Closed CharlottePhilps closed 4 years ago

CharlottePhilps commented 5 years ago

Hello,

I am trying to run the cc_outl function on various species. These issues occur for both => 10000 and =<10000 occurrence records.

When I run the following code for => or =< than 10,000 records:

outliers <- cc_outl(cleandat, lon = "decimalLongitude", lat = "decimalLatitude", species = "species", method = "quantile", mltpl = 5, value = "flagged", sampling_thresh = 0, verbose = TRUE)

R returns the following error: Testing geographic outliers Error in ras_dist(x = k, lat = lat, lon = lon, ras = ras, weights = TRUE) : object 'ras' not found I believe 'ras' is an automated object from the function and can only be found when thinning=TRUE.

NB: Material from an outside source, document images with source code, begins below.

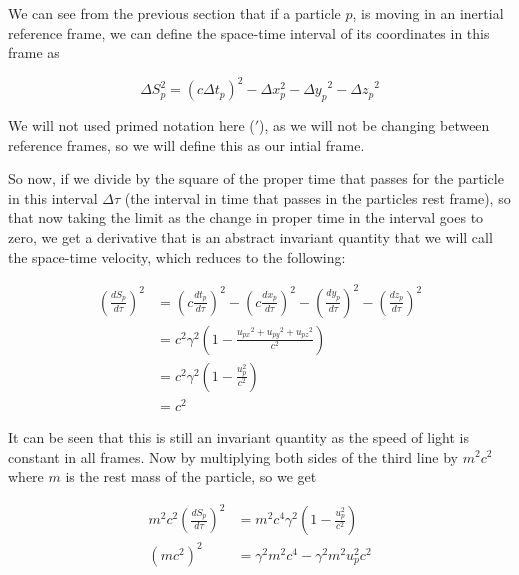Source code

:We can see from the previous section that if a particle $p$, is moving in an inertial reference frame, we can define the space-time interval of its coordinates in this frame as

\begin{equation}
	\Delta S_p^2 = (c\Delta {t}_p)^2-\Delta x_p^2-{\Delta y_p}^2-{\Delta z_p}^2
\end{equation}

We will not used primed notation here ($'$), as we will not be changing between reference frames, so we will define this as our intial frame.

So now, if we divide by the square of the proper time that passes for the particle in this interval ${\Delta\tau}$ (the interval in time that passes in the particles rest frame), so that now taking the limit as the change in proper time in the interval goes to zero, we get a derivative that is an abstract invariant quantity that we will call the space-time velocity, which reduces to the following:

\begin{equation}
	\begin{aligned}
		\left(\frac{dS_p}{d\tau}\right)^2 & = \left(c\frac{{{dt}_{p}}}{d\tau}\right)^2-\left(c\frac{dx_p}{d\tau}\right)^2-\left(\frac{dy_p}{d\tau}\right)^2-\left(\frac{dz_p}{d\tau}\right)^2 \\
		                                  & = {c}^2\gamma^2 \left( 1-\frac{{{u}_{px}}^2 + {{u}_{py}}^2 + {{u}_{pz}}^2}{{c}^2} \right)\\
										  & = {c}^2\gamma^2 \left( 1-\frac{u_p^2}{{c}^2} \right) \\
		                                  & = {c}^2
	\end{aligned}
\end{equation}

It can be seen that this is still an invariant quantity as the speed of light is constant in all frames.
Now by multiplying both sides of the third line by ${m}^2{c}^2$ where $m$ is the rest mass of the particle, so we get

\begin{equation}
	\label{eq: energy-momentum derivation}
	\begin{aligned}
		m^2 {c}^2 \left(\frac{dS_p}{d\tau}\right)^2 & = m^2{c}^4\gamma^2 \left( 1-\frac{u_p^2}{{c}^2} \right)  \\
		({m}{c}^2)^2                                & = \gamma^2 m^2 c^4-\gamma^2 m^2 u_p^2 {c}^2
	\end{aligned}
\end{equation}


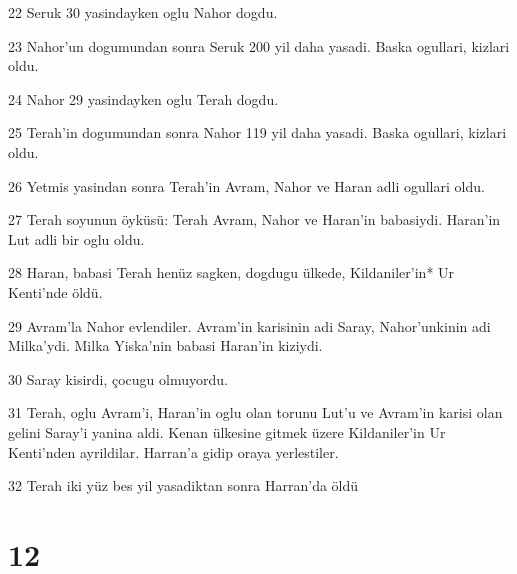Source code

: \par 22 Seruk 30 yasindayken oglu Nahor dogdu.
\par 23 Nahor'un dogumundan sonra Seruk 200 yil daha yasadi. Baska ogullari, kizlari oldu.
\par 24 Nahor 29 yasindayken oglu Terah dogdu.
\par 25 Terah'in dogumundan sonra Nahor 119 yil daha yasadi. Baska ogullari, kizlari oldu.
\par 26 Yetmis yasindan sonra Terah'in Avram, Nahor ve Haran adli ogullari oldu.
\par 27 Terah soyunun öyküsü: Terah Avram, Nahor ve Haran'in babasiydi. Haran'in Lut adli bir oglu oldu.
\par 28 Haran, babasi Terah henüz sagken, dogdugu ülkede, Kildaniler'in* Ur Kenti'nde öldü.
\par 29 Avram'la Nahor evlendiler. Avram'in karisinin adi Saray, Nahor'unkinin adi Milka'ydi. Milka Yiska'nin babasi Haran'in kiziydi.
\par 30 Saray kisirdi, çocugu olmuyordu.
\par 31 Terah, oglu Avram'i, Haran'in oglu olan torunu Lut'u ve Avram'in karisi olan gelini Saray'i yanina aldi. Kenan ülkesine gitmek üzere Kildaniler'in Ur Kenti'nden ayrildilar. Harran'a gidip oraya yerlestiler.
\par 32 Terah iki yüz bes yil yasadiktan sonra Harran'da öldü

\chapter{12}

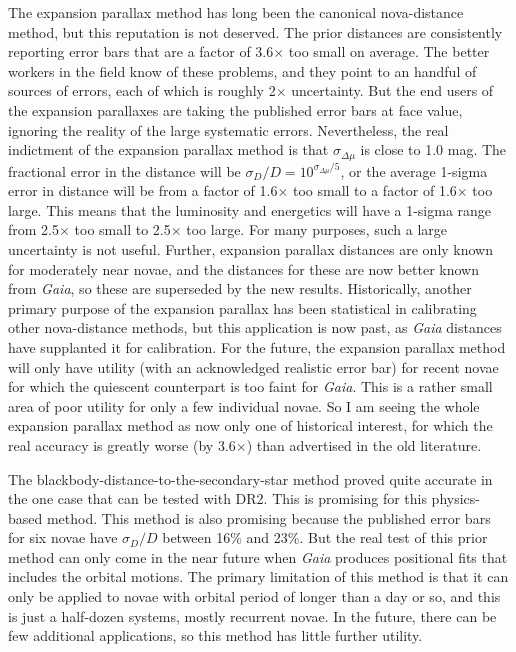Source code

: \documentclass[a4paper,fleqn,usenatbib]{mnras}
\begin{document}
The expansion parallax method has long been the canonical nova-distance method, but this reputation is not deserved.  The prior distances are consistently reporting error bars that are a factor of 3.6$\times$ too small on average.  The better workers in the field know of these problems, and they point to an handful of sources of errors, each of which is roughly 2$\times$ uncertainty.  But the end users of the expansion parallaxes are taking the published error bars at face value, ignoring the reality of the large systematic errors.  Nevertheless, the real indictment of the expansion parallax method is that $\sigma_{\Delta \mu}$ is close to 1.0 mag.  The fractional error in the distance will be $\sigma_D/D=10^{\sigma_{\Delta \mu}/5}$, or the average 1-sigma error in distance will be from a factor of 1.6$\times$ too small to a factor of 1.6$\times$ too large.  This means that the luminosity and energetics will have a 1-sigma range from 2.5$\times$ too small to 2.5$\times$ too large.  For many purposes, such a large uncertainty is not useful.  Further, expansion parallax distances are only known for moderately near novae, and the distances for these are now better known from {\it Gaia}, so these are superseded by the new results.  Historically, another primary purpose of the expansion parallax has been statistical in calibrating other nova-distance methods, but this application is now past, as {\it Gaia} distances have supplanted it for calibration.  For the future, the expansion parallax method will only have utility (with an acknowledged realistic error bar) for recent novae for which the quiescent counterpart is too faint for {\it Gaia}.  This is a rather small area of poor utility for only a few individual novae.  So I am seeing the whole expansion parallax method as now only one of historical interest, for which the real accuracy is greatly worse (by 3.6$\times$) than advertised in the old literature.

The blackbody-distance-to-the-secondary-star method proved quite accurate in the one case that can be tested with DR2.  This is promising for this physics-based method.  This method is also promising because the published error bars for six novae have $\sigma_D/D$ between 16\% and 23\%.  But the real test of this prior method can only come in the near future when {\it Gaia} produces positional fits that includes the orbital motions.  The primary limitation of this method is that it can only be applied to novae with orbital period of longer than a day or so, and this is just a half-dozen systems, mostly recurrent novae.  In the future, there can be few additional applications, so this method has little further utility.
\end{document}
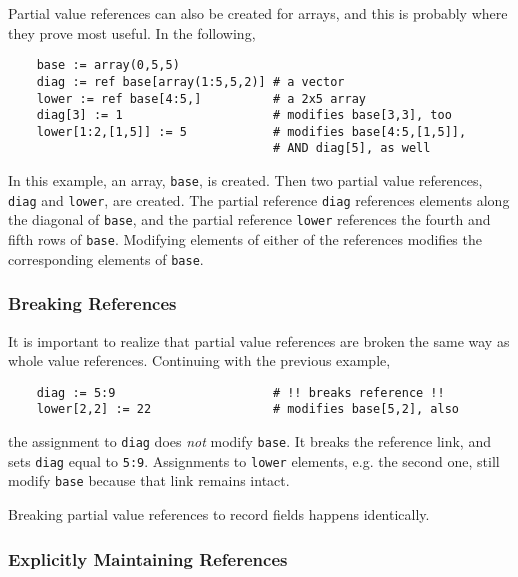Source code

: Partial value references can also be created for arrays, and this is probably where
they prove most useful. In the following,
\begin{verbatim}
    base := array(0,5,5)
    diag := ref base[array(1:5,5,2)] # a vector
    lower := ref base[4:5,]          # a 2x5 array
    diag[3] := 1                     # modifies base[3,3], too
    lower[1:2,[1,5]] := 5            # modifies base[4:5,[1,5]],
                                     # AND diag[5], as well
\end{verbatim}
In this example, an array, {\tt base}, is created. Then two partial value 
references, {\tt diag} and {\tt lower}, are created. The partial
reference {\tt diag} references 
elements along the diagonal of {\tt base}, and the partial
reference {\tt lower} references
the fourth and fifth rows of {\tt base}. Modifying elements of either of
the references modifies the corresponding elements of
{\tt base}.

\subsubsection{Breaking References}

It is important to realize that partial value references are broken the
same way as whole value references. Continuing with the previous 
example,
\begin{verbatim}
    diag := 5:9                      # !! breaks reference !!
    lower[2,2] := 22                 # modifies base[5,2], also
\end{verbatim}
the assignment to {\tt diag} does {\em not} modify {\tt base}. It breaks the
reference link, and sets {\tt diag} equal to {\tt 5:9}. Assignments to {\tt lower}
elements, e.g. the second one, still modify {\tt base} because that link
remains intact.

Breaking partial value references to record fields happens identically.

\subsubsection{Explicitly Maintaining References}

To not return the 'ras' error, I can set thinning= T even for species <10000 however raster approximation is used:

cleansubset <- cc_outl(cleandat, lon = "decimalLongitude", lat = "decimalLatitude", species = "species", method = "quantile", mltpl = 5, value = "flagged", thinning= T, sampling_thresh = 0, verbose = TRUE) This overcomes the 'ras' error. However, when there are under 10,000 records while setting value of cc_outli to "flagged" and there are no outliers (my occurrence records = 489), there are more logical values returned than records tested (58146 with NA's contributing to this).

When using value= "clean" by setting thinning to TRUE I can also bypass the 'ras' error using thinning = TRUE. cleansubset <- cc_outl(cleandat, lon = "decimalLongitude", lat = "decimalLatitude", species = "species", method = "quantile", mltpl = 5, value = "clean", thinning= T, sampling_thresh = 0, verbose = TRUE)

Testing geographic outliers Removed NA records. Warning message: In cc_outl(cleandat, lon = "decimalLongitude", lat = "decimalLatitude", : Using raster approximation.

Furthermore, when reading the reference manual the example code for cc_outl has thinning = FALSE. However, when reading the arguments, default thinning = TRUE.

Is there a way to overcome this?

Thank you for your help. And sorry for any incorrect formatting, this is my first post.

azizka commented 5 years ago

Hi,

  1. I couldn't reproduce the error with the latest version and the example data. Could you post some example data that produces the error, and which version of CoordinateCleaner you are using (sessionInfo())?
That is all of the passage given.